Records supplied START

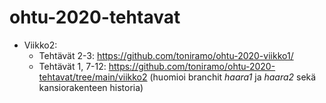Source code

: # ohtu-2020-tehtavat

- Viikko2:
  - Tehtävät 2-3: https://github.com/toniramo/ohtu-2020-viikko1/
  - Tehtävät 1, 7-12: https://github.com/toniramo/ohtu-2020-tehtavat/tree/main/viikko2 (huomioi branchit *haara1* ja *haara2* sekä kansiorakenteen historia)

Records supplied END

Description of the task: The listing above should be transcribed word for word, with its pictures left out.

Completed exercise:
Source code

: # ohtu-2020-tehtavat

- Viikko2:
  - Tehtävät 2-3: https://github.com/toniramo/ohtu-2020-viikko1/
  - Tehtävät 1, 7-12: https://github.com/toniramo/ohtu-2020-tehtavat/tree/main/viikko2 (huomioi branchit *haara1* ja *haara2* sekä kansiorakenteen historia)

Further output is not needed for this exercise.